Although it is true that SSE is specific to some processors (SSE may be relatively safe, SSE2 much less in my experience), you can detect the CPU at runtime, and load the code dynamically depending on the target CPU.
SIMD intrinsics (such as SSE2) can speed this sort of thing up but take expertise to use correctly. They are very sensitive to alignment and pipeline latency; careless use can make performance even worse than it would have been without them. You'll get a much easier and more immediate speedup from simply using cache prefetching to make sure all your ints are in L1 in time for you to operate on them.

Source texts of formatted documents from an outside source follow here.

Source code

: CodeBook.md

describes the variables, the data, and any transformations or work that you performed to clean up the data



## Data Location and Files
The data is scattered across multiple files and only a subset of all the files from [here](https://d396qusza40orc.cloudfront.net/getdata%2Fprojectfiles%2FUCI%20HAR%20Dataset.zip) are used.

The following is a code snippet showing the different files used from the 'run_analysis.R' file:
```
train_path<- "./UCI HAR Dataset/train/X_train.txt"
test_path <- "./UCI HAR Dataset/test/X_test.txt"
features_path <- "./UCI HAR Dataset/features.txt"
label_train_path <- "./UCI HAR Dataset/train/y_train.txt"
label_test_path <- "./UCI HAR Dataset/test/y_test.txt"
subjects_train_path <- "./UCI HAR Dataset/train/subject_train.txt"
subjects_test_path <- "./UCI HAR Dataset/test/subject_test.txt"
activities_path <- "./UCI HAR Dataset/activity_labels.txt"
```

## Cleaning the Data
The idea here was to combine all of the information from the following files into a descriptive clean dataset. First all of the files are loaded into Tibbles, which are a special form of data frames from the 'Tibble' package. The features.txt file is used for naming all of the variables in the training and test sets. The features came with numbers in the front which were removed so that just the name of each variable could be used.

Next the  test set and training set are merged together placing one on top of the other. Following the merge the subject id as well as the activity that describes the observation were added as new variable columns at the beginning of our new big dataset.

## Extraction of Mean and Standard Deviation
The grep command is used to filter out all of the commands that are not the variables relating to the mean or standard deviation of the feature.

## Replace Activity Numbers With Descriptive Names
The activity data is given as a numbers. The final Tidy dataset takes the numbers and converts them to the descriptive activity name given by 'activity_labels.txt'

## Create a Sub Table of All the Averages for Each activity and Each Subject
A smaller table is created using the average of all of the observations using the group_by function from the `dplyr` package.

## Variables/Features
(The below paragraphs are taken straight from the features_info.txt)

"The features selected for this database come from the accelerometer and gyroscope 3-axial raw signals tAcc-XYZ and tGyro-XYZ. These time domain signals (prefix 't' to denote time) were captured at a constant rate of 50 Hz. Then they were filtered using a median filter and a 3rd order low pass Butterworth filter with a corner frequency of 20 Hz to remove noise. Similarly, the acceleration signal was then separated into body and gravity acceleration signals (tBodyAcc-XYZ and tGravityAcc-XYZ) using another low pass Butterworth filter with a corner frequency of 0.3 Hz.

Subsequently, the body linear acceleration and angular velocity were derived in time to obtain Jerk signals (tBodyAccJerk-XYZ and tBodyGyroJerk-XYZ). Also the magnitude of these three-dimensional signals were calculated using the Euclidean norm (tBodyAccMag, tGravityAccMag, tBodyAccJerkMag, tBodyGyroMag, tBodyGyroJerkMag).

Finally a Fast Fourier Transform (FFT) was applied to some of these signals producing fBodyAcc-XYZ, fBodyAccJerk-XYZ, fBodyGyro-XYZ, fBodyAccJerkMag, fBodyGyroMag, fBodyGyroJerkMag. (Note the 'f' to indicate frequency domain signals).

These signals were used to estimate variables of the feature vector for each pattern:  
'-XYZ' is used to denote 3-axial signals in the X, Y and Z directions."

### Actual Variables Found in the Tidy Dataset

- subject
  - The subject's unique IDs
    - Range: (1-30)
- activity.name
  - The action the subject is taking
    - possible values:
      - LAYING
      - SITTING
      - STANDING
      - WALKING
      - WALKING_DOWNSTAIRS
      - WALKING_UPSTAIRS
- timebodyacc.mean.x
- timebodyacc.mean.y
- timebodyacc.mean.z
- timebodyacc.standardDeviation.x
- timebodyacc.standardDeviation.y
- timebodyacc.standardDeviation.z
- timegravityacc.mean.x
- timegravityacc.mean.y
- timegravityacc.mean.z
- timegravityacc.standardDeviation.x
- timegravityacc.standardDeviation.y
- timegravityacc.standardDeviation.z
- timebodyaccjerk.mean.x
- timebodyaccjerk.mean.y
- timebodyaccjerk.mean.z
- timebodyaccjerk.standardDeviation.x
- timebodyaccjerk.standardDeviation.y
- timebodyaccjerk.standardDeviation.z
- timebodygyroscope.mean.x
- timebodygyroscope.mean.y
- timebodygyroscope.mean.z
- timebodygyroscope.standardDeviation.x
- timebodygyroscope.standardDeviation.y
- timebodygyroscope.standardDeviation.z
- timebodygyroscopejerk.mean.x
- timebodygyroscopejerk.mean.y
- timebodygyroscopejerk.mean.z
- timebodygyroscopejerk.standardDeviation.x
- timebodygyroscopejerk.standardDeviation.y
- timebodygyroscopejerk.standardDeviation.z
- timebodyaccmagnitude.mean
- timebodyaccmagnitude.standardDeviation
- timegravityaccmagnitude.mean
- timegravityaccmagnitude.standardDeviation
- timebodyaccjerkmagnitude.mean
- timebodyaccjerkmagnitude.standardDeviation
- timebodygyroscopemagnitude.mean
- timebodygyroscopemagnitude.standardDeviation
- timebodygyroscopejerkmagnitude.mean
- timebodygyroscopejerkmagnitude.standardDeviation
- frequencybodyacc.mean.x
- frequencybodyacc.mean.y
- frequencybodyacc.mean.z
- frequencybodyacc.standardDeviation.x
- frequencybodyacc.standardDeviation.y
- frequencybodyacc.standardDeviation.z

Unless your function needs a throughput of better than 100,000,000 integers per second, SIMD probably isn't worth the trouble for you.
Just to add briefly to what has been said before about different SSE versions being available on different CPUs: This can be checked by looking at the respective feature flags returned by the CPUID instruction (see e.g. Intel's documentation for details).
Have a look at inline assembler for C/C++, here is a DDJ article. Unless you are 100% certain your program will run on a compatible platform you should follow the recommendations many have given here.
I agree with the previous posters. Benefits can be quite large but to get it may require a lot of work. Intel documentation on these instructions is over 4K pages. You may want to check out EasySSE (c++ wrappers library over intrinsics + examples) free from Ocali Inc.
I assume my affiliation with this EasySSE is clear.
I don't recommend doing this yourself unless you're fairly proficient with assembly. Using SSE will, more than likely, require careful reorganization of your data, as Skizz points out, and the benefit is often questionable at best.
It would probably be much better for you to write very small loops and keep your data very tightly organized and just rely on the compiler doing this for you. Both the Intel C Compiler and GCC (since 4.1) can auto-vectorize your code, and will probably do a better job than you. (Just add -ftree-vectorize to your CXXFLAGS.)
Edit: Another thing I should mention is that several compilers support assembly intrinsics, which would probably, IMO, be easier to use than the asm() or __asm{} syntax.